# Zander rezept gesucht!!!!



## troutking1 (22. Juli 2013)

Hallo Leute,

da ich letzten Wochenende ein Zander gefangen habe, bräuchte ich paar Rezepte, wie man einen Zander am besten Zubereiten kann!! 

Ich würde mich um Zahlreiche Rezepte sehr freuen!

Gruß
trout
:m


----------



## n1c0 (22. Juli 2013)

*AW: Zander rezept gesucht!!!!*

Google spuckt doch sicherlich ne Menge Rezepte aus.

Aber ich verzehre meinen Zander am liebsten ohne viel Schnick-Schnack, da er ja schon so ein sehr schmackhaftes Fleisch hat.

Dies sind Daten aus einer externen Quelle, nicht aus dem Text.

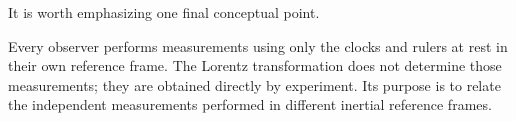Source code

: \documentclass[12pt]{article}
\begin{document}
It is worth emphasizing one final conceptual point. \par

Every observer performs measurements using only the clocks and rulers at rest
in their own reference frame. The Lorentz transformation does not determine
those measurements; they are obtained directly by experiment. Its purpose is to
relate the independent measurements performed in different inertial reference
frames. \par
\end{document}
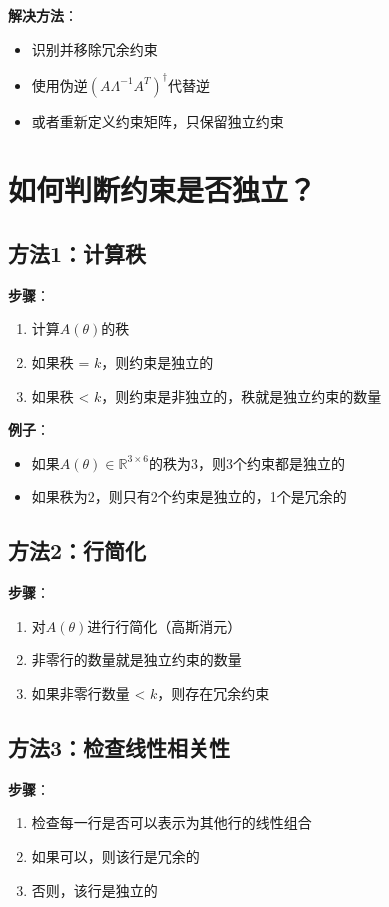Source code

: \documentclass[12pt,a4paper]{article}
\begin{document}
\textbf{解决方法}：
\begin{itemize}
\item 识别并移除冗余约束
\item 使用伪逆$(A\Lambda^{-1}A^T)^{\dagger}$代替逆
\item 或者重新定义约束矩阵，只保留独立约束
\end{itemize}

\section{如何判断约束是否独立？}

\subsection{方法1：计算秩}

\textbf{步骤}：
\begin{enumerate}
\item 计算$A(\theta)$的秩
\item 如果秩 = $k$，则约束是独立的
\item 如果秩 < $k$，则约束是非独立的，秩就是独立约束的数量
\end{enumerate}

\textbf{例子}：
\begin{itemize}
\item 如果$A(\theta) \in \mathbb{R}^{3 \times 6}$的秩为$3$，则3个约束都是独立的
\item 如果秩为$2$，则只有2个约束是独立的，1个是冗余的
\end{itemize}

\subsection{方法2：行简化}

\textbf{步骤}：
\begin{enumerate}
\item 对$A(\theta)$进行行简化（高斯消元）
\item 非零行的数量就是独立约束的数量
\item 如果非零行数量 < $k$，则存在冗余约束
\end{enumerate}

\subsection{方法3：检查线性相关性}

\textbf{步骤}：
\begin{enumerate}
\item 检查每一行是否可以表示为其他行的线性组合
\item 如果可以，则该行是冗余的
\item 否则，该行是独立的
\end{enumerate}
\end{document}
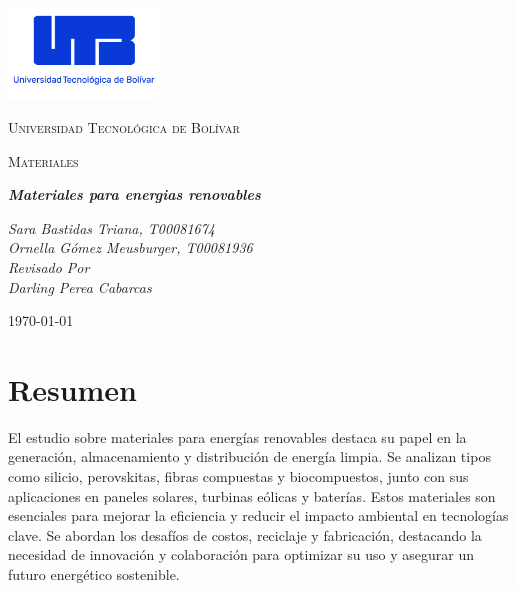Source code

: \documentclass[letterpaper, 12pt]{article}
\begin{document}
\begin{titlepage}
      \centering
      \includegraphics[width=0.3\textwidth]{Images/logo_utb.png}\par\vspace{1cm}
      {\scshape\LARGE Universidad Tecnológica de Bolívar \par}
      \vspace{1cm}

      {\scshape\Large Materiales \par}
      \vspace{1cm}

      \slshape {\Large \bfseries{}Materiales para energias renovables\\}
      \vspace{4cm}

      \slshape {\itshape{} Sara Bastidas Triana, T00081674 \\}
      \slshape {\itshape{} Ornella Gómez Meusburger, T00081936 \\}
      \vfill
      Revisado Por \\
      Darling Perea Cabarcas\\
      {\large \today\par}
\end{titlepage}

\nocite{*}


\section{Resumen}

El estudio sobre materiales para energías renovables destaca su papel en la
generación, almacenamiento y distribución de energía limpia. Se analizan tipos
como silicio, perovskitas, fibras compuestas y biocompuestos, junto con sus
aplicaciones en paneles solares, turbinas eólicas y baterías. Estos materiales
son esenciales para mejorar la eficiencia y reducir el impacto ambiental en
tecnologías clave. Se abordan los desafíos de costos, reciclaje y fabricación,
destacando la necesidad de innovación y colaboración para optimizar su uso y
asegurar un futuro energético sostenible.
\end{document}
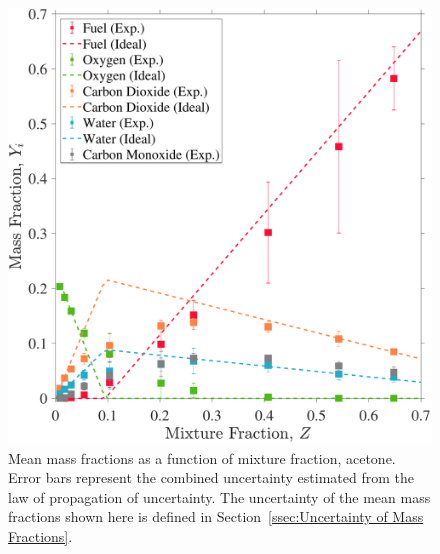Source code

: \documentclass[12pt]{article}
\begin{document}
\begin{figure}[!]
	\centering
\includegraphics[width=\textwidth,keepaspectratio]{Adjusted_FuelAcetone_Mixture_Fraction_Intermediate_Plot.pdf}
	\caption[Mean mass fractions as a function of mixture fraction, acetone]{Mean mass fractions as a function of mixture fraction, acetone. Error bars represent the combined uncertainty estimated from the law of propagation of uncertainty. The uncertainty of the mean mass fractions shown here is defined in Section~\ref{ssec:Uncertainty of Mass Fractions}.}
	\label{fig:Acetone_Mix_Frac}
\end{figure}
\end{document}
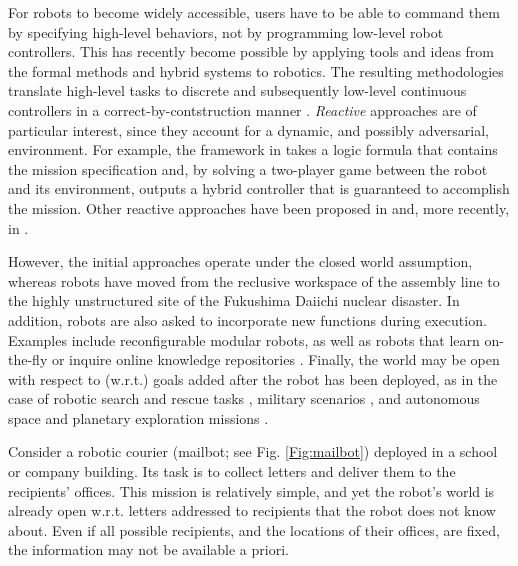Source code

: For robots to become widely accessible, users have to be able to command them by specifying high-level behaviors, not by programming low-level robot controllers.
This has recently become possible by applying tools and ideas from the formal methods and hybrid systems to robotics. The resulting methodologies translate high-level tasks to discrete and subsequently low-level continuous controllers in a correct-by-contstruction manner \cite{BBEFKP06}.
\emph{Reactive} approaches are of particular interest, since they account for a dynamic, and possibly adversarial, environment. For example, the framework in \cite{KGFP_TRO09} takes a logic formula that contains the mission specification and, by solving a two-player game between the robot and its environment, outputs a hybrid controller that is guaranteed to accomplish the mission. Other reactive approaches have been proposed in \cite{Wongpiromsarn2010} and, more recently, in \cite{Belta2013RSS}.

However, the initial approaches operate under the closed world assumption, whereas robots have moved from the reclusive workspace of the assembly line to the highly unstructured site of the Fukushima Daiichi nuclear disaster. 
In addition, robots are also asked to incorporate new functions during execution. 
Examples include reconfigurable modular robots, as well as robots that learn on-the-fly \cite{SaxenaIJRR2012} or inquire online knowledge repositories \cite{rapyuta2013}. 
Finally, the world may be open with respect to (w.r.t.) goals added after the robot has been deployed, as in the case of robotic search and rescue tasks \cite{MatthiasAI2010}, military scenarios \cite{gda2013}, and autonomous space and planetary exploration missions \cite{spaceXplore2006}. 

\begin{myExample}\label{Ex:mailbot1}
Consider a robotic courier (mailbot; see Fig. \ref{Fig:mailbot}) deployed in a school or company building. 
Its task is to collect letters and deliver them to the recipients' offices. 
This mission is relatively simple, and yet the robot's world is already open w.r.t. letters addressed to recipients that the robot does not know about. %
Even if all possible recipients, and the locations of their offices, are fixed, the information may not be available a priori.
\end{myExample}


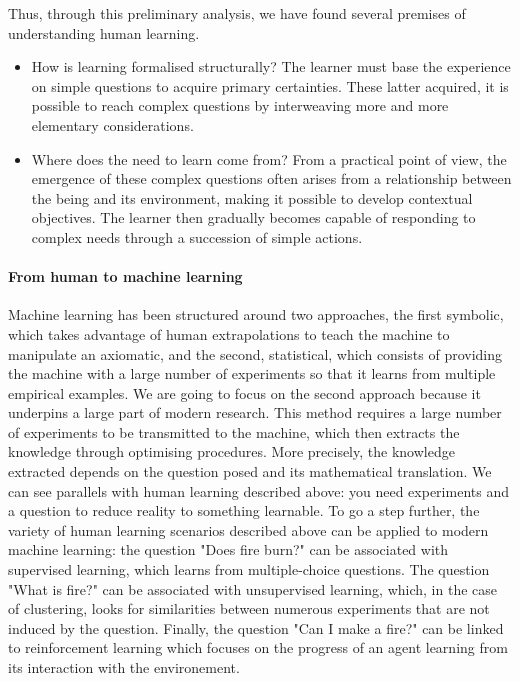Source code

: Thus, through this preliminary analysis, we have found several premises of understanding human learning.

\begin{itemize}
    \item How is learning formalised structurally?
    The learner must base the experience on simple questions to acquire primary certainties. These latter acquired, it is possible to reach complex questions by interweaving more and more elementary considerations.
    \item Where does the need to learn come from?
    From a practical point of view, the emergence of these complex questions often arises from a relationship between the being and its environment, making it possible to develop contextual objectives. The learner then gradually becomes capable of responding to complex needs through a succession of simple actions.
\end{itemize}
 
\paragraph{From human to machine learning} 

Machine learning has been structured around two approaches, the first symbolic, which takes advantage of human extrapolations to teach the machine to manipulate an axiomatic, and the second, statistical, which consists of providing the machine with a large number of experiments so that it learns from multiple empirical examples. We are going to focus on the second approach because it underpins a large part of modern research.
This method requires a large number of experiments to be transmitted to the machine, which then extracts the knowledge through optimising procedures. More precisely, the knowledge extracted depends on the question posed and its mathematical translation. We can see parallels with human learning described above: you need experiments and a question to reduce reality to something learnable. To go a step further, the variety of human learning scenarios described above can be applied to modern machine learning: the question "Does fire burn?" can be associated with supervised learning, which learns from multiple-choice questions. The question "What is fire?" can be associated with unsupervised learning, which, in the case of clustering, looks for similarities between numerous experiments that are not induced by the question. Finally, the question "Can I make a fire?" can be linked to reinforcement learning which focuses on the progress of an agent learning from its interaction with the environement.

Sprich etwas Salz und Pfeffer dran, wer's mag etwas Zitrone und ab damit in die Pfanne


----------



## troutking1 (23. Juli 2013)

*AW: Zander rezept gesucht!!!!*



n1c0 schrieb:


> Google spuckt doch sicherlich ne Menge Rezepte aus.
> 
> Aber ich verzehre meinen Zander am liebsten ohne viel Schnick-Schnack, da er ja schon so ein sehr schmackhaftes Fleisch hat.
> 
> Sprich etwas Salz und Pfeffer dran, wer's mag etwas Zitrone und ab damit in die Pfanne




Ist ja nicht sehr hilfreich....
 #c


----------



## n1c0 (23. Juli 2013)

*AW: Zander rezept gesucht!!!!*



troutking1 schrieb:


> Ist ja nicht sehr hilfreich....
> #c



Wenn du dich mal der Suche im Rezept Forum bemüht hättest, dann wäre man auch zu genüge fündig geworden:
http://www.anglerboard.de/board/search.php?searchid=12515126

Google spuckt auch ne Menge Zander Rezepte aus:
http://bit.ly/19fgk6m

Oder einfach mal bei Chefkoch nach Bewertung sortieren, das ist oft ganz brauchbar: http://www.chefkoch.de/rs/s0o8/zander/Rezepte.html

Kann doch so schwer nicht sein, dauert jedenfalls nicht so lange wie nen Thread zu erstellen den es schon zig mal gibt


----------